After the system is installed, the exhaust device is detached, a set amount of heat transfer medium is injected, the heat transfer medium is injected into the expansion device and then enters the heat collection circulation loop through the lower circulation tube, the heat transfer medium enters the upper circulation tube, air of the upper circulation tube is slowly discharged into the expansion device through the non-condensable gas discharge channel, finally, all the air of the upper circulation tube is discharged, the heat transfer medium is fully injected into the upper circulation tube, and the heat collection circulation loop is fully injected with the heat transfer medium and communicated under pressure. The liquid level of the heat transfer medium with set amount is just at the liquid level line position after the heat transfer medium is filled, the expansion space of the expansion device is just equal to the return discharge capacity of the heat collector, and the heat transfer medium returns to the exhaust device after the heat transfer medium is filled. (check valve)
After the heat transfer medium is filled, water is not filled into the heat storage water tank, the heat collector is radiated by the sun, the heat transfer medium in the heat collector reaches boiling point and boils, the heat collection circulation loop generates circulation power, heat collection circulation is started, vapor-liquid mixed high-temperature heat transfer medium enters the circulation-assisted condenser to be condensed, the vapor-state heat transfer medium is condensed and simultaneously heats the heat transfer medium at the condensing side of the circulation-assisted condenser, the condensed liquid-state high-temperature heat transfer medium enters the heat exchanger through the liquid-state high-temperature ascending section of the upper circulation pipe, the liquid-state low-temperature heat transfer medium after heat exchange enters the condensing side of the circulation-assisted condenser through the liquid-state low-temperature ascending section of the lower circulation pipe, and the heated liquid-state high-temperature heat transfer medium. When the thermostatic valve reaches the set temperature, the thermostatic valve is closed, the pressure generated by the heat transfer medium boiled by the heat collector after the thermostatic valve is closed is used for discharging the heat transfer medium of the heat collector back to the expansion device, the expansion space of the expansion device is just filled when the heat transfer medium in the heat collector is completely discharged, the air in the expansion space is completely discharged through the exhaust device, and the heat collection circulating system enters an overheat protection state. At the moment, the heat collector and the auxiliary circulation condenser have weak circulation through the micropore non-condensable gas discharge channel, and the expansion preventing device is closed when the overheating valve reaches the set temperature, so that the heat transfer medium loss caused by overheating of the expansion device is prevented.

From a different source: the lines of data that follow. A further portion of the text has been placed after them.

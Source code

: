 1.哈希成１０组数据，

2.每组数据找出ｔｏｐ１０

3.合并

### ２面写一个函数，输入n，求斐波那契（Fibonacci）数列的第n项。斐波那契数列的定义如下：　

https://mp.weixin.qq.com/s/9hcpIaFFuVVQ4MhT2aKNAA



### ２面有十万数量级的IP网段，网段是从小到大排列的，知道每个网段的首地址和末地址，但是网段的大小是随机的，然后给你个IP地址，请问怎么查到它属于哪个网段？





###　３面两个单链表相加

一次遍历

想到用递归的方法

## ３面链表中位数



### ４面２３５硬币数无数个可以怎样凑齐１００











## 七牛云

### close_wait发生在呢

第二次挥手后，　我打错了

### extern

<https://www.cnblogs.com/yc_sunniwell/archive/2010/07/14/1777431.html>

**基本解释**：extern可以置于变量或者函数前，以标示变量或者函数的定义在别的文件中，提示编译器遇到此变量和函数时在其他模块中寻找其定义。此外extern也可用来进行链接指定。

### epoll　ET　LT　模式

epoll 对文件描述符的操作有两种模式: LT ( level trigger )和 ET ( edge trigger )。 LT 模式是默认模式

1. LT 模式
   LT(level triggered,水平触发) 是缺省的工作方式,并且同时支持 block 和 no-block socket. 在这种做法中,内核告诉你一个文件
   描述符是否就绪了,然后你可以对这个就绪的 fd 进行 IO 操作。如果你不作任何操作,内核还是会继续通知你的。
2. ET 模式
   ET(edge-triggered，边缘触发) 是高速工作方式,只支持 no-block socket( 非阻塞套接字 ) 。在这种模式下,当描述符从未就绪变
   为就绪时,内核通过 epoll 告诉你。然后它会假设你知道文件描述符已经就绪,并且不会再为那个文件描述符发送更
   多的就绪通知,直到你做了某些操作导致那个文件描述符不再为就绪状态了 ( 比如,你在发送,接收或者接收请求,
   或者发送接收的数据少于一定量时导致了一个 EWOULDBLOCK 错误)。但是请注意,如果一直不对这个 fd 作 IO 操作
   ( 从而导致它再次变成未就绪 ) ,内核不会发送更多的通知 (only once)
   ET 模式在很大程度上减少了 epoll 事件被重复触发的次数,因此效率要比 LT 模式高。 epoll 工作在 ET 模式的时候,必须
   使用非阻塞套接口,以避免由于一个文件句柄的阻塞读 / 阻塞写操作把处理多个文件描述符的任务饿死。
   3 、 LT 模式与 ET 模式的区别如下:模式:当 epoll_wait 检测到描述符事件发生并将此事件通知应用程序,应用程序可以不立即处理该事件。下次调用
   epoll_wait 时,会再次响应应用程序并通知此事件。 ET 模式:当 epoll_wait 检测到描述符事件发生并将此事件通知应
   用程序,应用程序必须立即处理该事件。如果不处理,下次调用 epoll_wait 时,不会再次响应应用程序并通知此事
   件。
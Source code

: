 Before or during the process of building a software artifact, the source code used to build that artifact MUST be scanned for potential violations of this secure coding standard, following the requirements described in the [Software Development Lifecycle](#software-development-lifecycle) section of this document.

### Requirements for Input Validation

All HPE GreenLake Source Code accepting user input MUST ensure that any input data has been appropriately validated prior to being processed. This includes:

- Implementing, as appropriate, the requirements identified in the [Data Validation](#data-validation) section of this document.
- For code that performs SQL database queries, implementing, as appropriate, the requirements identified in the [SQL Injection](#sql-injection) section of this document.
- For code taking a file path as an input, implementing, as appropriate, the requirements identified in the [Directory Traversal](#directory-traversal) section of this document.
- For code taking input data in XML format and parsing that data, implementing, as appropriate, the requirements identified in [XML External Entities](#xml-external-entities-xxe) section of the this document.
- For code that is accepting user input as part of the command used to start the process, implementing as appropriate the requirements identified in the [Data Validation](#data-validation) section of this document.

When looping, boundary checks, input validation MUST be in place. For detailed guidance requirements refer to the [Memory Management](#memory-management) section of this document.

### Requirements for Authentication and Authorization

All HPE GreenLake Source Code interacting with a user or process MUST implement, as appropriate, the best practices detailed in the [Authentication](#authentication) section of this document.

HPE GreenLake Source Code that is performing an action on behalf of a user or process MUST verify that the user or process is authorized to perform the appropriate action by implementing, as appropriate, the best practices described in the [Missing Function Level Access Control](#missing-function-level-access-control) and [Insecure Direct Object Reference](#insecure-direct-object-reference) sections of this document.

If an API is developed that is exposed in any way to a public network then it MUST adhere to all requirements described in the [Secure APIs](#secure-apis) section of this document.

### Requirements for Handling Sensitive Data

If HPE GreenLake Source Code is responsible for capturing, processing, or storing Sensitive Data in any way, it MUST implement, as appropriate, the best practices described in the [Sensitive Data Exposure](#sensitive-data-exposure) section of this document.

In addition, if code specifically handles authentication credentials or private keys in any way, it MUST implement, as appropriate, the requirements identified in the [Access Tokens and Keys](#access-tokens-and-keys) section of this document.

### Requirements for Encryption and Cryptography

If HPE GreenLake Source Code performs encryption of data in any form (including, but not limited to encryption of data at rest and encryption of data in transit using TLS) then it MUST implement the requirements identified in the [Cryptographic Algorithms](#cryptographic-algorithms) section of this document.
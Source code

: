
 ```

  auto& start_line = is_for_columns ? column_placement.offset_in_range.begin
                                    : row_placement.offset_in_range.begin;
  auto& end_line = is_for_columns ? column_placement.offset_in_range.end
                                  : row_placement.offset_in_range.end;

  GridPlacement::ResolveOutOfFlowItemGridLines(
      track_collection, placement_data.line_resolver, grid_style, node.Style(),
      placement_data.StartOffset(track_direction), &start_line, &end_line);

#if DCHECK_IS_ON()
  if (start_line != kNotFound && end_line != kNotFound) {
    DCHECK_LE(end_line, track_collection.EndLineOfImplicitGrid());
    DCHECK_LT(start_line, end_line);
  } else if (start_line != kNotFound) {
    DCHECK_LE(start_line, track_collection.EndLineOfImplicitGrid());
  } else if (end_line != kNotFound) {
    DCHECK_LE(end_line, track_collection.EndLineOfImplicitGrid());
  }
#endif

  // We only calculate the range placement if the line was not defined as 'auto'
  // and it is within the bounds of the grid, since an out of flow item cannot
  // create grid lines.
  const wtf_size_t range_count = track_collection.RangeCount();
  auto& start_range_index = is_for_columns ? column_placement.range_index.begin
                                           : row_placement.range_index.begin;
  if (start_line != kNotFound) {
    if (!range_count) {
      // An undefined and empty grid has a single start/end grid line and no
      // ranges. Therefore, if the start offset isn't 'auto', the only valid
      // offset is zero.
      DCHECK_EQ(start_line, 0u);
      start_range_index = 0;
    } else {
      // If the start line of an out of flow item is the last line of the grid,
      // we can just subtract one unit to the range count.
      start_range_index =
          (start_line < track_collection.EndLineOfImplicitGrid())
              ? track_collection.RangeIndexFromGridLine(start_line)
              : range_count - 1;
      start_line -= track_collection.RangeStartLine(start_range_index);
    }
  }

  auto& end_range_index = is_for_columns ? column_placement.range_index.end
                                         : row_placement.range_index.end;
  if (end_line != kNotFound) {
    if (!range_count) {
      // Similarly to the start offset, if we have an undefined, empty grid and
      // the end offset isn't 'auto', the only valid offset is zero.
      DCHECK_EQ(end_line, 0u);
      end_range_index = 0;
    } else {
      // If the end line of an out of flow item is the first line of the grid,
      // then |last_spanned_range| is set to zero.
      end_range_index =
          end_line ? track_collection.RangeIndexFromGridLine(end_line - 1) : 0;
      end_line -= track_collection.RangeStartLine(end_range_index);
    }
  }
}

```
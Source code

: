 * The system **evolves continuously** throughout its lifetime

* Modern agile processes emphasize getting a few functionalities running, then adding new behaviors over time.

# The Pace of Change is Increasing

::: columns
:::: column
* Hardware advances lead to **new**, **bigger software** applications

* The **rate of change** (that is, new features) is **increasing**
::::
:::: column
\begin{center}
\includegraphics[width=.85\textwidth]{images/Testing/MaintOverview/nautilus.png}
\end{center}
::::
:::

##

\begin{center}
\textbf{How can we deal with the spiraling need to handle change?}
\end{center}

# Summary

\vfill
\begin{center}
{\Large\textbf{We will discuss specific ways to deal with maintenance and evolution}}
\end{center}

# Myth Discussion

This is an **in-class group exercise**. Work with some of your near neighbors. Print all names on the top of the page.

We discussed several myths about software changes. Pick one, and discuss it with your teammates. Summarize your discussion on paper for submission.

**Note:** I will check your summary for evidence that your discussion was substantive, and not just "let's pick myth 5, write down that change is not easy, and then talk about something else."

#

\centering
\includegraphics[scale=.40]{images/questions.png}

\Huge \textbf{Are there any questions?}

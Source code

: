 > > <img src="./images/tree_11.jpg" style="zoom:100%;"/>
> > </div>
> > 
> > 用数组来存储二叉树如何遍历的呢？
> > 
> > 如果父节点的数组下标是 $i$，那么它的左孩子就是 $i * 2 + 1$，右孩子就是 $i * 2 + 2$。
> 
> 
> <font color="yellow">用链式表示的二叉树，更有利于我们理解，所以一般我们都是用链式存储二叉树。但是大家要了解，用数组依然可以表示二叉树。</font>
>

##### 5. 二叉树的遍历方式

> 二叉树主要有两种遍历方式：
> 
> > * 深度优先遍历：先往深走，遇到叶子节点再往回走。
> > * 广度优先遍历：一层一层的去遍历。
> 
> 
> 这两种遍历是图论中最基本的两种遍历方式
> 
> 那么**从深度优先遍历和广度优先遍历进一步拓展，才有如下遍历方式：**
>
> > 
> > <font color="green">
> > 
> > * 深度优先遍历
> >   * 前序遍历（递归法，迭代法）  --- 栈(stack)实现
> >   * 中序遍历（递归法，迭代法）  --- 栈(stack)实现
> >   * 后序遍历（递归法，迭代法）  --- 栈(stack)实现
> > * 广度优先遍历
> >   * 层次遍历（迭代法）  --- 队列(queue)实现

At the moment, water is injected into the heat storage water tank, the thermostatic valve is opened when the temperature is lower than the set temperature, the heat collection circulation loop is opened again, the heat collection circulation loop is started again, and the heat collection circulation loop forms a vacuum negative pressure system because all air of the heat collection circulation system is exhausted, so that the heat collection circulation system enters the optimal working state.
Claims (6)
1. The utility model provides a vapour-liquid circulation solar water heater, thermal-arrest circulation system are vacuum negative pressure system, constitute by heat collector, heat storage water tank, heat exchanger, thermostatic valve, expansion device, exhaust apparatus, and wherein the heat exchanger is established and is connected formation thermal-arrest circulation circuit, its characterized in that by circulation line and heat collector at heat storage water tank: a circulation-assisting condenser is arranged at a position equal to or higher than the heat collector, the heat storage water tank is lower than the heat collector, the circulation-assisting condenser is a simple condenser, a circulation outlet of the heat collector is connected with a circulation inlet of the heat exchanger through a condensed side, and a circulation outlet of the heat exchanger is connected with a circulation inlet of the heat collector through a condensing side to form a heat collection circulation loop;
the upper circulating pipe is divided into a vapor-liquid high-temperature ascending section and a liquid-state high-temperature ascending section, the lower circulating pipe is divided into a liquid-state low-temperature ascending section and a liquid-state high-temperature ascending section, the heat collector side of the circulation-assisted condenser is connected with the vapor-liquid high-temperature ascending section of the upper circulating pipe and the liquid-state high-temperature ascending section of the lower circulating pipe, and the heat storage water tank side of the circulation-assisted condenser is connected with the liquid-state high-temperature ascending section of the upper circulating pipe;
The thermostatic valve is arranged on the heat collection circulation loop to control the on and off of the heat collection circulation loop; the expansion device is arranged at the highest point of the heat collection circulating system, the exhaust device is arranged at the highest point of the expansion device, the expansion space of the expansion device is equal to or smaller than the return displacement of the heat collector, the heat collection circulating system is of a good exhaust structure, non-condensable gas exhaust channels are arranged between the highest point of the upper circulating pipe and the lower circulating pipe and the expansion device, and at least one non-condensable gas exhaust channel is connected with the expansion device through a micropore or a valve;
the working liquid level of the heat collection circulating system is equal to or higher than that of the heat collection circulating loop.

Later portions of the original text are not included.